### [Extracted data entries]

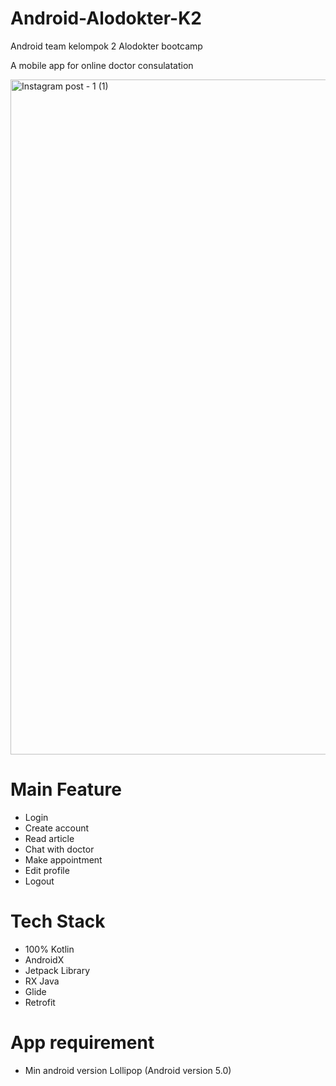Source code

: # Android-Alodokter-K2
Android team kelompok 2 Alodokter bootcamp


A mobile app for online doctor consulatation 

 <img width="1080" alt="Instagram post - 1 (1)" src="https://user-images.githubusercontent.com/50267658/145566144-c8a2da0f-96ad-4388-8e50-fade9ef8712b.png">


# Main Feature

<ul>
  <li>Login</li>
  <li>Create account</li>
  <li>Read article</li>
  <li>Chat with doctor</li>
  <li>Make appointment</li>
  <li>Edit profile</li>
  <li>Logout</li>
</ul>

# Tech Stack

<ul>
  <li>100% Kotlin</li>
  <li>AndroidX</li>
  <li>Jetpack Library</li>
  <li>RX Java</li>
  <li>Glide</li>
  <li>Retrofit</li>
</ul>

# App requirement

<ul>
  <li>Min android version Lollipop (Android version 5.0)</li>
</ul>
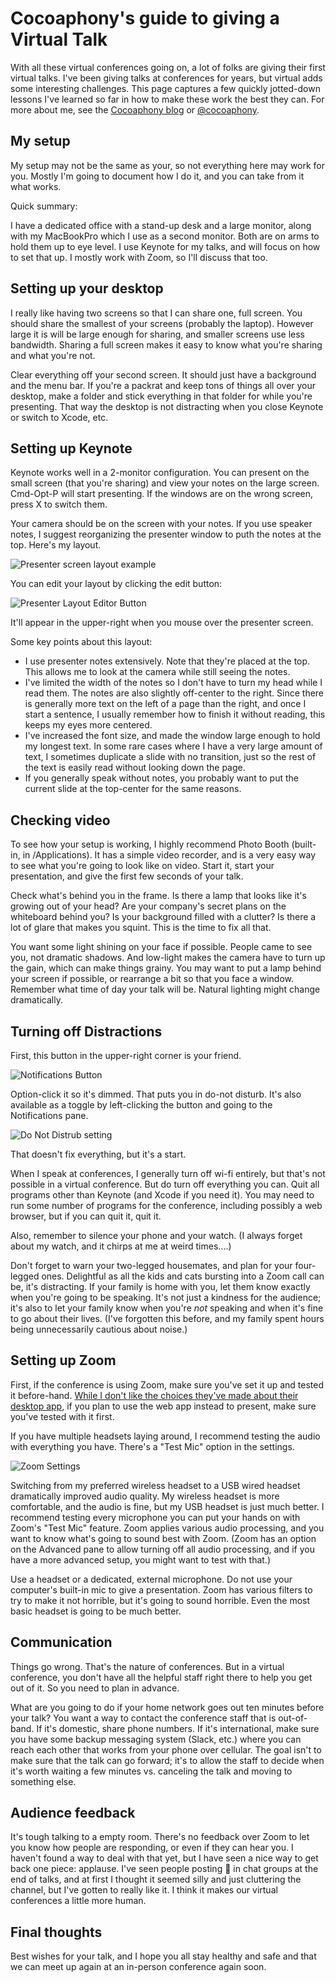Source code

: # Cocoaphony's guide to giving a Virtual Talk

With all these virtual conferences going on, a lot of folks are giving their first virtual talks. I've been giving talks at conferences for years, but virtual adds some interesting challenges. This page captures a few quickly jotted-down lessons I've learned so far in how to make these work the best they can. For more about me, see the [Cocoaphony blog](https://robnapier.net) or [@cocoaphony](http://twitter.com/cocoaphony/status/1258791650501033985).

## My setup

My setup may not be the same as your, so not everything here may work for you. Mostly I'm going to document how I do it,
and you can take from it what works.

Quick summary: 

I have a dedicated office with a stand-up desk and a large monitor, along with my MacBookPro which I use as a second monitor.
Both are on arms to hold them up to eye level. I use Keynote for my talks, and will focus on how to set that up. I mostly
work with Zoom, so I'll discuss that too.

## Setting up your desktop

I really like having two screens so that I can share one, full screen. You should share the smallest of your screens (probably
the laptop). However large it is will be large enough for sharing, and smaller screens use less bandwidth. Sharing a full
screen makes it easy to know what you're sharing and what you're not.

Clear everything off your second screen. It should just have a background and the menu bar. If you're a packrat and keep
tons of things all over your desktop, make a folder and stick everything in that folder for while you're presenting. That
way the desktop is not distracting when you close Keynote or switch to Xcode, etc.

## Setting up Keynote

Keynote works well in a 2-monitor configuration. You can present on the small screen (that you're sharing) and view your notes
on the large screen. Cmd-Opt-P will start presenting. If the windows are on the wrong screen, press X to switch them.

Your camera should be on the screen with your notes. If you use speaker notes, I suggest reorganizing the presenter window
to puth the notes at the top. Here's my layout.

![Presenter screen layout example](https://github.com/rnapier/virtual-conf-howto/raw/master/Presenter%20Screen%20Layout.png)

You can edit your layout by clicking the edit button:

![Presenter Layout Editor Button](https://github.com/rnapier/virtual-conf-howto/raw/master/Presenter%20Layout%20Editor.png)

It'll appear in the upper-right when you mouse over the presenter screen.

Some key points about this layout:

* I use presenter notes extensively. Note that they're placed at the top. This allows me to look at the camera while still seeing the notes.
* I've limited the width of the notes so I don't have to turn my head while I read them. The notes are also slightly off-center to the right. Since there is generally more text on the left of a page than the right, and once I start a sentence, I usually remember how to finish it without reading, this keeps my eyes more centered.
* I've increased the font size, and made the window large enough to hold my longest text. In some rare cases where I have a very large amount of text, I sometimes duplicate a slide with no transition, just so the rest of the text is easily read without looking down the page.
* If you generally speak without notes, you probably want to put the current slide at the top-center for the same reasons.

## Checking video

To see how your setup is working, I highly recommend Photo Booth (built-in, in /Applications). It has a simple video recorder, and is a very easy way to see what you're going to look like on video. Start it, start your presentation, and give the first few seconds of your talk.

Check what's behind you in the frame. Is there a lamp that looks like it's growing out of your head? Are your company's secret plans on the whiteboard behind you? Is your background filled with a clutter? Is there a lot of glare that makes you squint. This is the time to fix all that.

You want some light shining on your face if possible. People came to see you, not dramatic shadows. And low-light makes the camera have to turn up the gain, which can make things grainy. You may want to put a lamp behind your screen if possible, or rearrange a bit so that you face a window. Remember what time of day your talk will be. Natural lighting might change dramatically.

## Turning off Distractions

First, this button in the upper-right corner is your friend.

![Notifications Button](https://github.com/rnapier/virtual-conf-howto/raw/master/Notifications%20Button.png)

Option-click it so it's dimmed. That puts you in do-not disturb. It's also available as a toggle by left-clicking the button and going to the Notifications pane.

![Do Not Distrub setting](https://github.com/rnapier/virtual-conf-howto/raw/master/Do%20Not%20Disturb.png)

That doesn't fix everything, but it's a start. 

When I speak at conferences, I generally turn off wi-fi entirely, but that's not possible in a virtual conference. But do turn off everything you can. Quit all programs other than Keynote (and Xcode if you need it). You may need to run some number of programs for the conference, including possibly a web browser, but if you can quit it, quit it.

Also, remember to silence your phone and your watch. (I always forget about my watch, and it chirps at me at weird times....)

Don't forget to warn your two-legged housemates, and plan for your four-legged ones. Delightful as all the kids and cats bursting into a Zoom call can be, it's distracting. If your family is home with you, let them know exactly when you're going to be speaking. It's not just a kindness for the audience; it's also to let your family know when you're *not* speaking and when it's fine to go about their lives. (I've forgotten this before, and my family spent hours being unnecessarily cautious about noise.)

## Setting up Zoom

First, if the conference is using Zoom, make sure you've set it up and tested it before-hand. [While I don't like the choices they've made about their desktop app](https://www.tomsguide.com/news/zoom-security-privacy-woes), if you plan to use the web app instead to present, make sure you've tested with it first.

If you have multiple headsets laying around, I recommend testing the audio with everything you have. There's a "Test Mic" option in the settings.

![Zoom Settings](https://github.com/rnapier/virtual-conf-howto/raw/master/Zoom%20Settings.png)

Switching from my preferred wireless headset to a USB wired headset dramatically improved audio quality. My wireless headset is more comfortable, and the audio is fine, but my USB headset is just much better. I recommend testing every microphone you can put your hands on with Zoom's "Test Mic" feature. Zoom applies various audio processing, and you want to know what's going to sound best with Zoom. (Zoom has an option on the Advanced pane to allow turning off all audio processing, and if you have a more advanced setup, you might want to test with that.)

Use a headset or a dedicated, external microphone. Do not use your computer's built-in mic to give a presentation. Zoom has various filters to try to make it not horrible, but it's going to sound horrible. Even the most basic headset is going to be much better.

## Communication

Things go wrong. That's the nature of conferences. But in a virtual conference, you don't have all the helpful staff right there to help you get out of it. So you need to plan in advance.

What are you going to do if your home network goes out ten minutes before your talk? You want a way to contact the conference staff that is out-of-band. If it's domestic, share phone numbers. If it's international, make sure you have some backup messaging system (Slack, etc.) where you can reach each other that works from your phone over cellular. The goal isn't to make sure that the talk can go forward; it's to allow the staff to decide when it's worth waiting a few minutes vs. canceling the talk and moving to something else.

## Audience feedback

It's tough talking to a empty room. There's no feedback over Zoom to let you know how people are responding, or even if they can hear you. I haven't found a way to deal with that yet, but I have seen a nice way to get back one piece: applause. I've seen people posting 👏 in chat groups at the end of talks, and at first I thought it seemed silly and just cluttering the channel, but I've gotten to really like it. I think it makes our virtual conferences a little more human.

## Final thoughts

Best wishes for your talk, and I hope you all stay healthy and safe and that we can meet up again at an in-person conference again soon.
* * *
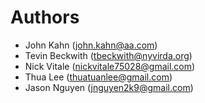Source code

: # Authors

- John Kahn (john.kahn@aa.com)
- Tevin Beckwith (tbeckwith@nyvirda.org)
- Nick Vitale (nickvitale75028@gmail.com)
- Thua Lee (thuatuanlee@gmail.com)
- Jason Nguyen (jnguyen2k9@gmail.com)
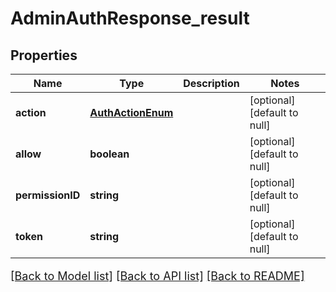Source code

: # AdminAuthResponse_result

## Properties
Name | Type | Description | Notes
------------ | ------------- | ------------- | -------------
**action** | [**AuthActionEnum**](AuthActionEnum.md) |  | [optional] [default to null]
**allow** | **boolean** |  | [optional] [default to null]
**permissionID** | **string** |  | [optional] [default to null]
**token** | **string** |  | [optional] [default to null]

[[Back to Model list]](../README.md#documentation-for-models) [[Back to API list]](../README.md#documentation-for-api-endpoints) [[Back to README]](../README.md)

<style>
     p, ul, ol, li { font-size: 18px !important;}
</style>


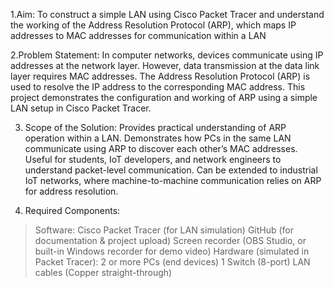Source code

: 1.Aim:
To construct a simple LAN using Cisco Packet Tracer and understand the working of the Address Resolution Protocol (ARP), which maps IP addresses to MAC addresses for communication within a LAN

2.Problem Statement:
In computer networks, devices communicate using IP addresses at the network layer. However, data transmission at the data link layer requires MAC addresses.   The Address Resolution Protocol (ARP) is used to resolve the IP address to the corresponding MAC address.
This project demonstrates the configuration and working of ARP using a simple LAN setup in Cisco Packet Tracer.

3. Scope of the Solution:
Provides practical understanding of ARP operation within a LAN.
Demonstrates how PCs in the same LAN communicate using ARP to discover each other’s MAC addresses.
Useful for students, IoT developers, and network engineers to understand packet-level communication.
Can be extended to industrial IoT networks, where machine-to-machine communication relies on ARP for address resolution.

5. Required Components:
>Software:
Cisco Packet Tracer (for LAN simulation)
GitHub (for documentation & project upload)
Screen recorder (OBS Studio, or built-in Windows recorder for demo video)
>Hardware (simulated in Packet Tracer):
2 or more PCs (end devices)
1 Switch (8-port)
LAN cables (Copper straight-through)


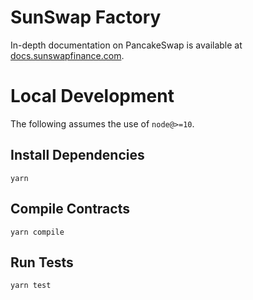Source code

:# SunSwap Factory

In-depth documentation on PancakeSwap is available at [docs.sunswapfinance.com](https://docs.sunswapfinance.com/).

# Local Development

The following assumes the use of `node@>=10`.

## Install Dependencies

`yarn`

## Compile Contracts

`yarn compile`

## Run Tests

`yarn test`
...
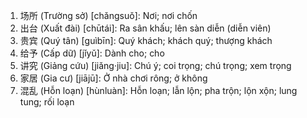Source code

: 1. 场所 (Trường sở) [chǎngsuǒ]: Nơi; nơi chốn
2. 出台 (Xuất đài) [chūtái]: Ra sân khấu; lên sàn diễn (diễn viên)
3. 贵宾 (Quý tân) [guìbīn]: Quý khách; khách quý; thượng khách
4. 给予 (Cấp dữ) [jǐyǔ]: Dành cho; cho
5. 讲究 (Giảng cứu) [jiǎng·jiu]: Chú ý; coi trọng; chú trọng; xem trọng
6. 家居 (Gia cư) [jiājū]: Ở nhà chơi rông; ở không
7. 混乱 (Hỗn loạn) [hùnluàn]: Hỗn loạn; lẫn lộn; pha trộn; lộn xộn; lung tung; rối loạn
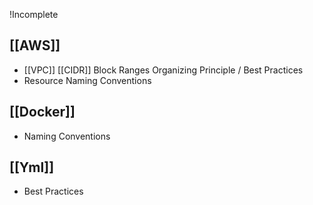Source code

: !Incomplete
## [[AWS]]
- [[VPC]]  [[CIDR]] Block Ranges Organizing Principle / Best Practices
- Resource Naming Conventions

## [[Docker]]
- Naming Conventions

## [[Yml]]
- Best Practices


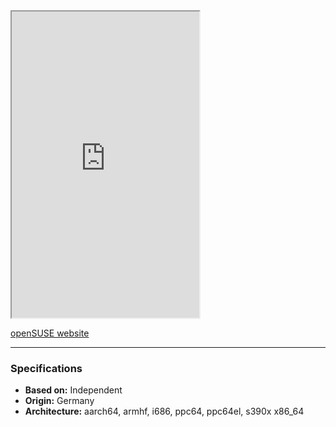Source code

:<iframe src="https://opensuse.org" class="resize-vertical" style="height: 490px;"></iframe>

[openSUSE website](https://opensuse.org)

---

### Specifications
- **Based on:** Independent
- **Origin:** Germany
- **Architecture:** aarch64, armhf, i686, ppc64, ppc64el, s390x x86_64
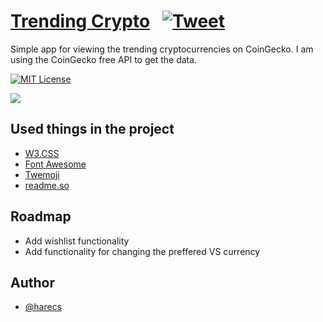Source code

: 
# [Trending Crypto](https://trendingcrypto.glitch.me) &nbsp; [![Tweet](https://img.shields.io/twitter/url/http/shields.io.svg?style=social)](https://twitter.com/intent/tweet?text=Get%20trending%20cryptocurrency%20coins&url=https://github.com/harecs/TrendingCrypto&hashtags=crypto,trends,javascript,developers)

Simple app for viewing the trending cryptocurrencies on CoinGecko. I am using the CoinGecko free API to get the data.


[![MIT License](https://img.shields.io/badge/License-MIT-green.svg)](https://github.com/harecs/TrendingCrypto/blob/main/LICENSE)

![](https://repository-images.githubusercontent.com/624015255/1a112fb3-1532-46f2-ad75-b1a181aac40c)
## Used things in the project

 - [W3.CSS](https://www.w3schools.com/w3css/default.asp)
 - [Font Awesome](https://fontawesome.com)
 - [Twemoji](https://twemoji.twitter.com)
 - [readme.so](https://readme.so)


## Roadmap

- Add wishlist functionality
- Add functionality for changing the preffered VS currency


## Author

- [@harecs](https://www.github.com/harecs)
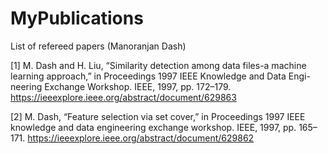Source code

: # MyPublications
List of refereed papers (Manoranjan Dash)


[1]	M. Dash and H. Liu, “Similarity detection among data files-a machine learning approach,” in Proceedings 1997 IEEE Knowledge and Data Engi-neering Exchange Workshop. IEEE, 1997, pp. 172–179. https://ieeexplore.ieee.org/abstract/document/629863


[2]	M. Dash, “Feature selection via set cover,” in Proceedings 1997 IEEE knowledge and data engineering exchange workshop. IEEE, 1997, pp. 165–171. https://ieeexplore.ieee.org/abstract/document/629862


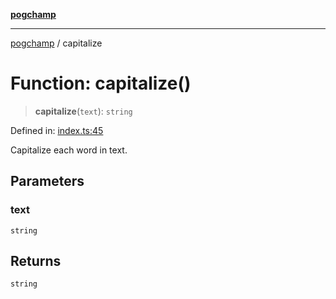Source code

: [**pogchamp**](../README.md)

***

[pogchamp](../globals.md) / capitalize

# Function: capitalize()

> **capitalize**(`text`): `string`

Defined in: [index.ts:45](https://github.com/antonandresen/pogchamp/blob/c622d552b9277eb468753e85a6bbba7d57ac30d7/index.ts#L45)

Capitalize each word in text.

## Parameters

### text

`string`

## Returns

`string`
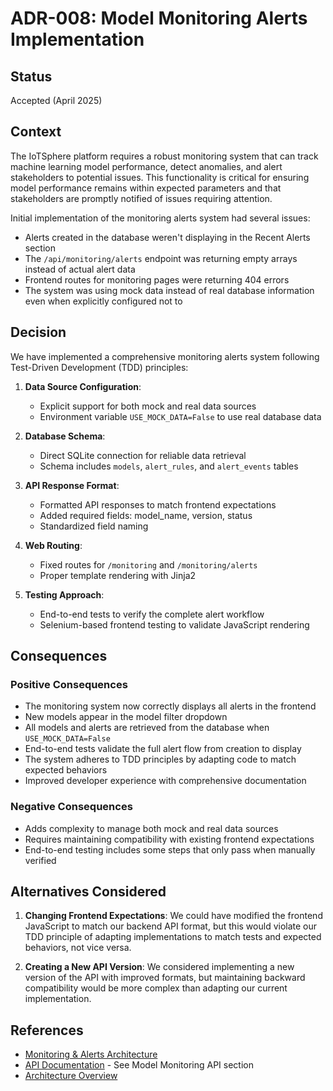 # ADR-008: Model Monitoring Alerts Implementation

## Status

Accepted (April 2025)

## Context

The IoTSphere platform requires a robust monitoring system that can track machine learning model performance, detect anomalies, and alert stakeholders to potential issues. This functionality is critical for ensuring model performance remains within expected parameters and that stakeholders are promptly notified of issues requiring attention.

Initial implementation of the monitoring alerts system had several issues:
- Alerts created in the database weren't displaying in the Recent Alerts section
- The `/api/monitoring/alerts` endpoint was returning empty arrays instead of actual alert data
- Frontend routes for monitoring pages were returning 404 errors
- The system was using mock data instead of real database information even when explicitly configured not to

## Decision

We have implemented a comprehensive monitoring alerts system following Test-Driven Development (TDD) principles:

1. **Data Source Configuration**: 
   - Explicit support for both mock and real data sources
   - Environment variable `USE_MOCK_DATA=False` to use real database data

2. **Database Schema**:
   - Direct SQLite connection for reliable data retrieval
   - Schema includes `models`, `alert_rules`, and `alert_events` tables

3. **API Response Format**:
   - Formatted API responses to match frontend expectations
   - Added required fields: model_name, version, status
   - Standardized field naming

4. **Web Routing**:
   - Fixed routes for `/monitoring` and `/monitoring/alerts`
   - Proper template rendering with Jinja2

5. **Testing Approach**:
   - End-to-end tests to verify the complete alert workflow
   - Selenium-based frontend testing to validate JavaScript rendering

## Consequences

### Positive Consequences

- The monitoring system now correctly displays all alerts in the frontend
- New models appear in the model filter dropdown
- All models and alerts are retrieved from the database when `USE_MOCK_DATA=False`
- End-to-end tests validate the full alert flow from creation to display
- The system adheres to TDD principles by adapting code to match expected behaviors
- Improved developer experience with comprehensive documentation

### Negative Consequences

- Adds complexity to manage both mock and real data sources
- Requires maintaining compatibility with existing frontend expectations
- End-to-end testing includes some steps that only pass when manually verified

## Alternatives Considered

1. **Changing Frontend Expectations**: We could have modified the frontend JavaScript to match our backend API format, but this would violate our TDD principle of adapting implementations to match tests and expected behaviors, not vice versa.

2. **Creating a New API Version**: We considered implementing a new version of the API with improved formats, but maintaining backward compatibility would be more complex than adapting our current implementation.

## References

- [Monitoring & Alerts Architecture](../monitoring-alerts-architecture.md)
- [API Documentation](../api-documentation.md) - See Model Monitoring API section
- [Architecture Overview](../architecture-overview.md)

### [What you will do]
Report each line above that includes the string "sources".

### [Answer for this exercise]
   - Explicit support for both mock and real data sources
- Adds complexity to manage both mock and real data sources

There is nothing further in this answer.